» **EXERCISE GOAL**
Reproduce the records below in full and word for word, excluding pictures.
--- DATA Enclosed Below ---
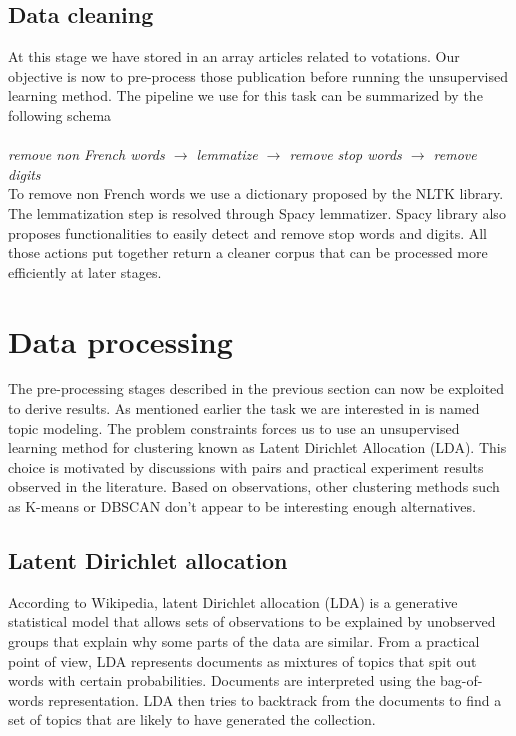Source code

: \documentclass[11pt]{article}
\begin{document}
\subsection{Data cleaning}

At this stage we have stored in an array articles related to votations. Our objective is now to pre-process those publication before running the unsupervised learning method. The pipeline we use for this task can be summarized by the following schema
\\
\\
\textit{remove non French words $\rightarrow$ lemmatize $\rightarrow$ remove stop words $\rightarrow$ remove digits}
\\

To remove non French words we use a dictionary proposed by the NLTK library. The lemmatization step is resolved through Spacy lemmatizer. Spacy library also proposes functionalities to easily detect and remove stop words and digits. All those actions put together return a cleaner corpus that can be processed more efficiently at later stages.

\section{Data processing}

The pre-processing stages described in the previous section can now be exploited to derive results. As mentioned earlier the task we are interested in is named topic modeling. The problem constraints forces us to use an unsupervised learning method for clustering known as Latent Dirichlet Allocation (LDA). This choice is motivated by discussions with pairs and practical experiment results observed in the literature.
Based on observations, other clustering methods such as K-means or DBSCAN don't appear to be interesting enough alternatives. 

\subsection{Latent Dirichlet allocation}

According to Wikipedia, latent Dirichlet allocation (LDA) is a generative statistical model that allows sets of observations to be explained by unobserved groups that explain why some parts of the data are similar. 
From a practical point of view, LDA represents documents as mixtures of topics that spit out words with certain probabilities. Documents are interpreted using the bag-of-words representation. LDA then tries to backtrack from the documents to find a set of topics that are likely to have generated the collection.
\end{document}
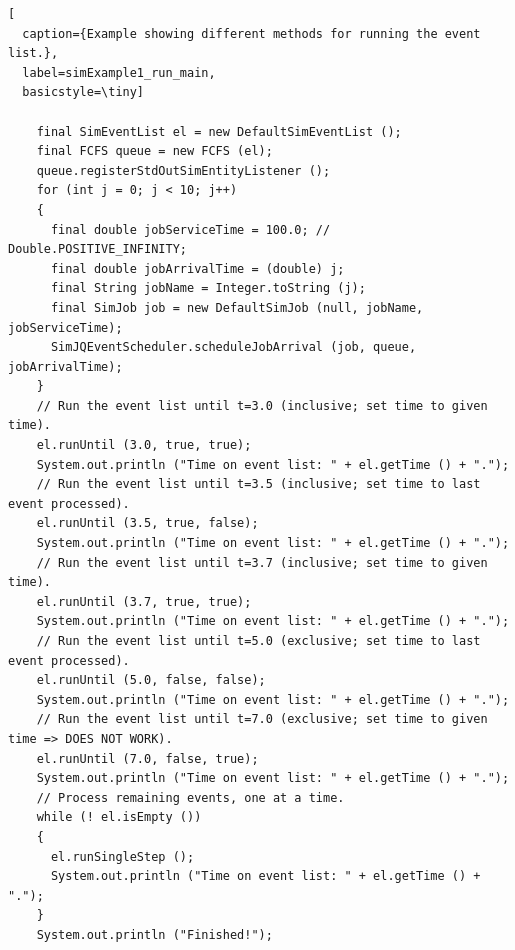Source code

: \documentclass[12pt]{book}
\begin{document}
\begin{lstfloat}
\begin{lstlisting}[
  caption={Example showing different methods for running the event list.},
  label=simExample1_run_main,
  basicstyle=\tiny]

    final SimEventList el = new DefaultSimEventList ();
    final FCFS queue = new FCFS (el);
    queue.registerStdOutSimEntityListener ();
    for (int j = 0; j < 10; j++)
    {
      final double jobServiceTime = 100.0; // Double.POSITIVE_INFINITY;
      final double jobArrivalTime = (double) j;
      final String jobName = Integer.toString (j);
      final SimJob job = new DefaultSimJob (null, jobName, jobServiceTime);
      SimJQEventScheduler.scheduleJobArrival (job, queue, jobArrivalTime);
    }
    // Run the event list until t=3.0 (inclusive; set time to given time).
    el.runUntil (3.0, true, true);
    System.out.println ("Time on event list: " + el.getTime () + ".");
    // Run the event list until t=3.5 (inclusive; set time to last event processed).
    el.runUntil (3.5, true, false);
    System.out.println ("Time on event list: " + el.getTime () + ".");
    // Run the event list until t=3.7 (inclusive; set time to given time).
    el.runUntil (3.7, true, true);
    System.out.println ("Time on event list: " + el.getTime () + ".");
    // Run the event list until t=5.0 (exclusive; set time to last event processed).
    el.runUntil (5.0, false, false);
    System.out.println ("Time on event list: " + el.getTime () + ".");
    // Run the event list until t=7.0 (exclusive; set time to given time => DOES NOT WORK).
    el.runUntil (7.0, false, true);
    System.out.println ("Time on event list: " + el.getTime () + ".");
    // Process remaining events, one at a time.
    while (! el.isEmpty ())
    {
      el.runSingleStep ();
      System.out.println ("Time on event list: " + el.getTime () + ".");
    }
    System.out.println ("Finished!");

\end{lstlisting}
\end{lstfloat}
\end{document}
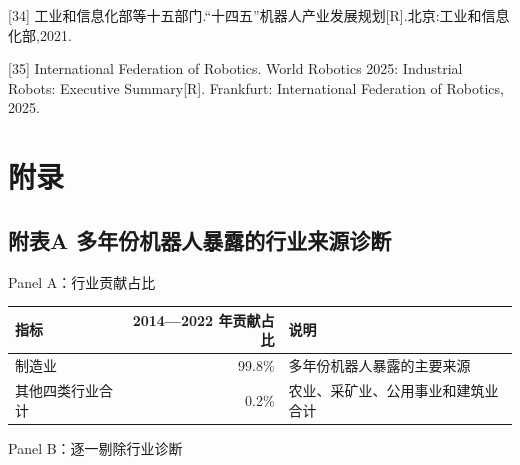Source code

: \documentclass[UTF8, zihao=-4, a4paper, openany, fontset=none]{ctexrep}
\newcounter{none}
\numberwithin{equation}{chapter}
\begin{document}
{[}34{]} 工业和信息化部等十五部门.``十四五''机器人产业发展规划{[}R{]}.北京:工业和信息化部,2021.

{[}35{]} International Federation of Robotics. World Robotics 2025: Industrial Robots: Executive Summary{[}R{]}. Frankfurt: International Federation of Robotics, 2025.


\appendix
\chapter*{附录}
\section{附表A 多年份机器人暴露的行业来源诊断}\label{ux9644ux8868a-ux591aux5e74ux4efdux673aux5668ux4ebaux66b4ux9732ux7684ux884cux4e1aux6765ux6e90ux8bcaux65ad}

Panel A：行业贡献占比

{\def\LTcaptype{none} %
\begin{longtable}[]{@{}lrl@{}}
\toprule\noalign{}
指标 & 2014---2022 年贡献占比 & 说明 \\
\midrule\noalign{}
\endhead
\bottomrule\noalign{}
\endlastfoot
制造业 & 99.8\% & 多年份机器人暴露的主要来源 \\
其他四类行业合计 & 0.2\% & 农业、采矿业、公用事业和建筑业合计 \\
\end{longtable}
}

Panel B：逐一剔除行业诊断
\end{document}
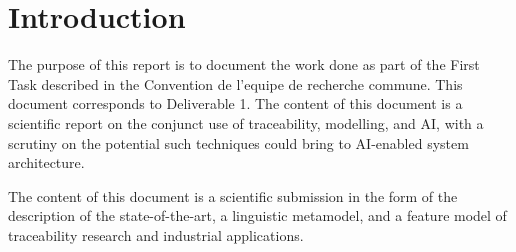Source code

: \section{Introduction}
\label{sect:intro}


The purpose of this report is to document the work done as part of the First Task described in the Convention
de l’equipe de recherche commune. This document corresponds to Deliverable 1. The content of this document is a scientific report on the conjunct use of traceability, modelling, and AI, with a scrutiny on the potential such techniques could bring to AI-enabled system architecture. 

The content of this document is a scientific submission in the form of the description of the state-of-the-art, a linguistic metamodel, and a feature model of traceability research and industrial applications.


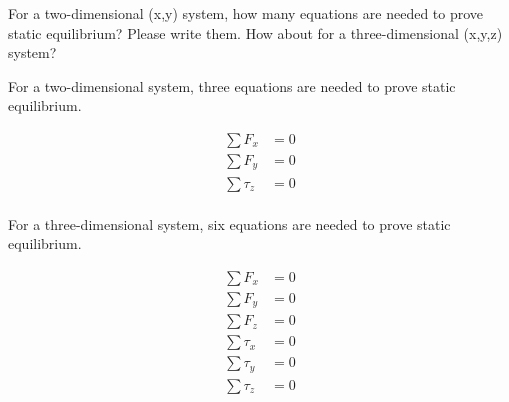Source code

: For a two-dimensional (x,y) system, how many equations are needed to prove static equilibrium? Please write them. How about for a three-dimensional (x,y,z) system?

\begin{solution}
    For a two-dimensional system, three equations are needed to prove static equilibrium.
    
    \begin{align*}
        \sum F_x &= 0 \\
        \sum F_y &= 0 \\
        \sum \tau_z &= 0 \\
    \end{align*}
    
    For a three-dimensional system, six equations are needed to prove static equilibrium.
    
    \begin{align*}
        \sum F_x &= 0 \\
        \sum F_y &= 0 \\
        \sum F_z &= 0 \\
        \sum \tau_x &= 0 \\
        \sum \tau_y &= 0 \\
        \sum \tau_z &= 0 \\
    \end{align*}
\end{solution}
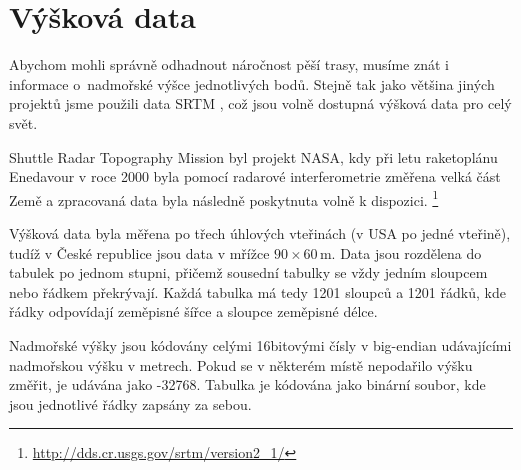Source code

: \section{Výšková data}
Abychom mohli správně odhadnout náročnost pěší trasy, musíme znát i informace
o~nadmořské výšce jednotlivých bodů. Stejně tak jako většina jiných projektů jsme
použili data SRTM \cite{srtmweb}, což jsou volně dostupná výšková data pro celý
svět.

Shuttle Radar Topography Mission byl projekt NASA, kdy při letu raketoplánu
Enedavour v roce 2000 byla pomocí radarové interferometrie změřena velká část
Země a zpracovaná data byla následně poskytnuta volně k dispozici.
\footnote{\url{http://dds.cr.usgs.gov/srtm/version2_1/}} 

Výšková data byla měřena po třech úhlových vteřinách (v USA po jedné vteřině),
tudíž v České republice jsou data v mřížce $90\times60$\,m. Data jsou rozdělena
do tabulek po jednom stupni, přičemž sousední tabulky se vždy jedním sloupcem
nebo řádkem překrývají. Každá tabulka má tedy 1201 sloupců a 1201 řádků, kde
řádky odpovídají zeměpisné šířce a sloupce zeměpisné délce.

Nadmořské výšky jsou kódovány celými 16bitovými čísly v big-endian udávajícími
nadmořskou výšku v metrech. Pokud se v některém místě nepodařilo výšku změřit,
je udávána jako -32768. Tabulka je kódována jako binární soubor, kde jsou
jednotlivé řádky zapsány za sebou.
--- End of Enclosed DATA ---
» **RESULT OF THE TASK**
Source code

: \documentclass[11pt]{article}
\begin{document}
\subsection{Data cleaning}

At this stage we have stored in an array articles related to votations. Our objective is now to pre-process those publication before running the unsupervised learning method. The pipeline we use for this task can be summarized by the following schema
\\
\\
\textit{remove non French words $\rightarrow$ lemmatize $\rightarrow$ remove stop words $\rightarrow$ remove digits}
\\

To remove non French words we use a dictionary proposed by the NLTK library. The lemmatization step is resolved through Spacy lemmatizer. Spacy library also proposes functionalities to easily detect and remove stop words and digits. All those actions put together return a cleaner corpus that can be processed more efficiently at later stages.

\section{Data processing}

The pre-processing stages described in the previous section can now be exploited to derive results. As mentioned earlier the task we are interested in is named topic modeling. The problem constraints forces us to use an unsupervised learning method for clustering known as Latent Dirichlet Allocation (LDA). This choice is motivated by discussions with pairs and practical experiment results observed in the literature.
Based on observations, other clustering methods such as K-means or DBSCAN don't appear to be interesting enough alternatives. 

\subsection{Latent Dirichlet allocation}

According to Wikipedia, latent Dirichlet allocation (LDA) is a generative statistical model that allows sets of observations to be explained by unobserved groups that explain why some parts of the data are similar. 
From a practical point of view, LDA represents documents as mixtures of topics that spit out words with certain probabilities. Documents are interpreted using the bag-of-words representation. LDA then tries to backtrack from the documents to find a set of topics that are likely to have generated the collection.
\end{document}
Source code

: \documentclass[12pt]{book}
\begin{document}
\begin{lstfloat}
\begin{lstlisting}[
  caption={Example showing different methods for running the event list.},
  label=simExample1_run_main,
  basicstyle=\tiny]

    final SimEventList el = new DefaultSimEventList ();
    final FCFS queue = new FCFS (el);
    queue.registerStdOutSimEntityListener ();
    for (int j = 0; j < 10; j++)
    {
      final double jobServiceTime = 100.0; // Double.POSITIVE_INFINITY;
      final double jobArrivalTime = (double) j;
      final String jobName = Integer.toString (j);
      final SimJob job = new DefaultSimJob (null, jobName, jobServiceTime);
      SimJQEventScheduler.scheduleJobArrival (job, queue, jobArrivalTime);
    }
    // Run the event list until t=3.0 (inclusive; set time to given time).
    el.runUntil (3.0, true, true);
    System.out.println ("Time on event list: " + el.getTime () + ".");
    // Run the event list until t=3.5 (inclusive; set time to last event processed).
    el.runUntil (3.5, true, false);
    System.out.println ("Time on event list: " + el.getTime () + ".");
    // Run the event list until t=3.7 (inclusive; set time to given time).
    el.runUntil (3.7, true, true);
    System.out.println ("Time on event list: " + el.getTime () + ".");
    // Run the event list until t=5.0 (exclusive; set time to last event processed).
    el.runUntil (5.0, false, false);
    System.out.println ("Time on event list: " + el.getTime () + ".");
    // Run the event list until t=7.0 (exclusive; set time to given time => DOES NOT WORK).
    el.runUntil (7.0, false, true);
    System.out.println ("Time on event list: " + el.getTime () + ".");
    // Process remaining events, one at a time.
    while (! el.isEmpty ())
    {
      el.runSingleStep ();
      System.out.println ("Time on event list: " + el.getTime () + ".");
    }
    System.out.println ("Finished!");

\end{lstlisting}
\end{lstfloat}
\end{document}
Source code

: \documentclass[UTF8, zihao=-4, a4paper, openany, fontset=none]{ctexrep}
\newcounter{none}
\numberwithin{equation}{chapter}
\begin{document}
{[}34{]} 工业和信息化部等十五部门.``十四五''机器人产业发展规划{[}R{]}.北京:工业和信息化部,2021.

{[}35{]} International Federation of Robotics. World Robotics 2025: Industrial Robots: Executive Summary{[}R{]}. Frankfurt: International Federation of Robotics, 2025.


\appendix
\chapter*{附录}
\section{附表A 多年份机器人暴露的行业来源诊断}\label{ux9644ux8868a-ux591aux5e74ux4efdux673aux5668ux4ebaux66b4ux9732ux7684ux884cux4e1aux6765ux6e90ux8bcaux65ad}

Panel A：行业贡献占比

{\def\LTcaptype{none} %
\begin{longtable}[]{@{}lrl@{}}
\toprule\noalign{}
指标 & 2014---2022 年贡献占比 & 说明 \\
\midrule\noalign{}
\endhead
\bottomrule\noalign{}
\endlastfoot
制造业 & 99.8\% & 多年份机器人暴露的主要来源 \\
其他四类行业合计 & 0.2\% & 农业、采矿业、公用事业和建筑业合计 \\
\end{longtable}
}

Panel B：逐一剔除行业诊断
\end{document}
Source code

: \section{Introduction}
\label{sect:intro}


The purpose of this report is to document the work done as part of the First Task described in the Convention
de l’equipe de recherche commune. This document corresponds to Deliverable 1. The content of this document is a scientific report on the conjunct use of traceability, modelling, and AI, with a scrutiny on the potential such techniques could bring to AI-enabled system architecture. 

The content of this document is a scientific submission in the form of the description of the state-of-the-art, a linguistic metamodel, and a feature model of traceability research and industrial applications.


Source code

: For a two-dimensional (x,y) system, how many equations are needed to prove static equilibrium? Please write them. How about for a three-dimensional (x,y,z) system?

\begin{solution}
    For a two-dimensional system, three equations are needed to prove static equilibrium.
    
    \begin{align*}
        \sum F_x &= 0 \\
        \sum F_y &= 0 \\
        \sum \tau_z &= 0 \\
    \end{align*}
    
    For a three-dimensional system, six equations are needed to prove static equilibrium.
    
    \begin{align*}
        \sum F_x &= 0 \\
        \sum F_y &= 0 \\
        \sum F_z &= 0 \\
        \sum \tau_x &= 0 \\
        \sum \tau_y &= 0 \\
        \sum \tau_z &= 0 \\
    \end{align*}
\end{solution}
Source code

: \section{Výšková data}
Abychom mohli správně odhadnout náročnost pěší trasy, musíme znát i informace
o~nadmořské výšce jednotlivých bodů. Stejně tak jako většina jiných projektů jsme
použili data SRTM \cite{srtmweb}, což jsou volně dostupná výšková data pro celý
svět.

Shuttle Radar Topography Mission byl projekt NASA, kdy při letu raketoplánu
Enedavour v roce 2000 byla pomocí radarové interferometrie změřena velká část
Země a zpracovaná data byla následně poskytnuta volně k dispozici.
\footnote{\url{http://dds.cr.usgs.gov/srtm/version2_1/}} 

Výšková data byla měřena po třech úhlových vteřinách (v USA po jedné vteřině),
tudíž v České republice jsou data v mřížce $90\times60$\,m. Data jsou rozdělena
do tabulek po jednom stupni, přičemž sousední tabulky se vždy jedním sloupcem
nebo řádkem překrývají. Každá tabulka má tedy 1201 sloupců a 1201 řádků, kde
řádky odpovídají zeměpisné šířce a sloupce zeměpisné délce.

Nadmořské výšky jsou kódovány celými 16bitovými čísly v big-endian udávajícími
nadmořskou výšku v metrech. Pokud se v některém místě nepodařilo výšku změřit,
je udávána jako -32768. Tabulka je kódována jako binární soubor, kde jsou
jednotlivé řádky zapsány za sebou.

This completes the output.